É conhecida a desconfiança de Einstein quando lhe deram a conhecer a teoria do big-bang, teoria que explica a origem do universo a partir da explosão de uma partícula primitiva de pura energia, teoria expressada por um sacerdote belga, professor da Universidade de Lovaina. Einstein desconfiava e pensava que se tratava de uma astúcia clerical para voltar à idéia de Deus a partir da ciência. Ele, que era ateu convicto, demorou antes de aceitar o caráter científico da nova teoria. Ora, de fato hoje em dia vários físicos acham que poderia haver na teoria do big-bang um argumento forte a favor da existência de um Deus criador, autor do átomo primitivo. O mais famoso, recuperado há alguns anos por Juan Luís Segundo, é o professor Trinh Xuan Tuan, vietnamita radicado nos Estados Unidos.

Entre os argumentos metafísicos da Idade Média e os argumentos físicos de hoje há continuidade. Em ambos os casos, pensa-se que se possa chegar a Deus por meio da lógica, usando conceitos tirados da experiência e estabelecendo relações lógicas entre conceitos. Deus seria o ponto culminante da teoria representativa do universo. Porém, por este caminho não se sai do universo. O Deus de Aristóteles era o fornecedor de energia ao mundo inteiro, era o ponto de partida de todos os movimentos. Por conseguinte, era membro e parte do universo. Daí a dificuldade que sempre houve: como conciliar esse Deus com o Deus da Bíblia? O Deus da Bíblia foi, pouco a pouco, recoberto pelo Deus da metafísica.

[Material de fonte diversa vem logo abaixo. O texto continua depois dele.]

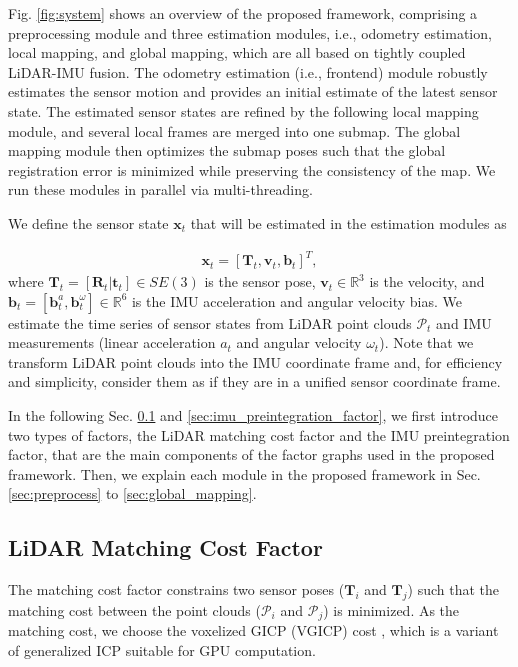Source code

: \documentclass[letterpaper, 10 pt, conference]{ieeeconf}  %
\begin{document}
Fig. \ref{fig:system} shows an overview of the proposed framework, comprising a preprocessing module and three estimation modules, i.e., odometry estimation, local mapping, and global mapping, which are all based on tightly coupled LiDAR-IMU fusion. The odometry estimation (i.e., frontend) module robustly estimates the sensor motion and provides an initial estimate of the latest sensor state. The estimated sensor states are refined by the following local mapping module, and several local frames are merged into one submap. The global mapping module then optimizes the submap poses such that the global registration error is minimized while preserving the consistency of the map. We run these modules in parallel via multi-threading.

We define the sensor state ${\bm x}_t$ that will be estimated in the estimation modules as

\begin{align}
{\bm x}_t = [{\bm T}_t, {\bm v}_t, {\bm b}_t]^T,
\end{align}
where ${\bm T}_t = [{\bm R}_t | {\bm t}_t] \in SE(3)$ is the sensor pose, ${\bm v}_t \in \mathbb{R}^3$ is the velocity, and ${\bm b}_t = [{\bm b}_t^a, {\bm b}_t^{\omega}] \in \mathbb{R}^6$ is the IMU acceleration and angular velocity bias. We estimate the time series of sensor states from LiDAR point clouds $\mathcal{P}_t$ and IMU measurements (linear acceleration $a_t$ and angular velocity $\omega_t$). Note that we transform LiDAR point clouds into the IMU coordinate frame and, for efficiency and simplicity, consider them as if they are in a unified sensor coordinate frame.

In the following Sec. \ref{sec:matching_cost_factor} and \ref{sec:imu_preintegration_factor}, we first introduce two types of factors, the LiDAR matching cost factor and the IMU preintegration factor, that are the main components of the factor graphs used in the proposed framework. Then, we explain each module in the proposed framework in Sec. \ref{sec:preprocess} to \ref{sec:global_mapping}.

\subsection{LiDAR Matching Cost Factor}
\label{sec:matching_cost_factor}

The matching cost factor constrains two sensor poses (${\bm T}_i$ and ${\bm T}_j$) such that the matching cost between the point clouds ($\mathcal{P}_i$ and $\mathcal{P}_j$) is minimized. As the matching cost, we choose the voxelized GICP (VGICP) cost \cite{vgicp}, which is a variant of generalized ICP \cite{Segal2009} suitable for GPU computation. 
\end{document}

O que os gregos não tinham pensado – e o que não entrou na escolástica, nem no pensamento científico derivado da escolástica – é que existe outro caminho de conhecimento. Há um conhecimento não analítico, não conceitual, não lógico, que não se presta a teorias: é o conhecimento da vida. Também este é tão antigo quanto a humanidade. Todos os seres humanos conhecem a vida porque vivem. Têm conhecimento direto, imediato, não transmissível porque ninguém conhece outra vida, conhece a sua – e as outras somente por meio de analogias. Este conhecimento não foi valorizado. Não chegou ao status de “filosofia”, e, por conseguinte, não chegou a ser “teologia”, à medida que se deu o nome de teologia ao discurso que usa a filosofia.

O conhecimento da vida é sintético porque a vida não é divisível, é um ato inseparável. Por isso não se demonstra a vida. Nem se demonstra a liberdade. Conhece-se tanto a vida quanto a liberdade porque se vive.

O conhecimento da vida expressa-se por meio de metáforas, parábolas, contos, mitos. Procede de modo narrativo. Não serviria para conseguir os efeitos que se busca pelo conhecimento científico. Porém, para viver bem, muito pouco se consegue pelo caminho analítico. Somente o conhecimento da vida tem utilidade.

Por isso as elucubrações dos cientistas sobre Deus podem ser interessante, mas contribuem muito pouco para conhecer a Deus – o Deus cristão, o Deus de Israel e da Bíblia. E todos os discursos metafísicos ou científicos contribuem pouco, antes desviam a atenção do que é realmente relevante. O discurso da Bíblia pertence à linha de pensamente vital, sintético, e por isso o seu discurso é narrativo. Não diz o que Deus é, mas narra o que Deus faz. Por sinal, a língua hebraica ignora o verbo “ser”. Não havia necessidade de dizer o que uma realidade era. Bastava dizer o que fazia ou o que acontecia com ela.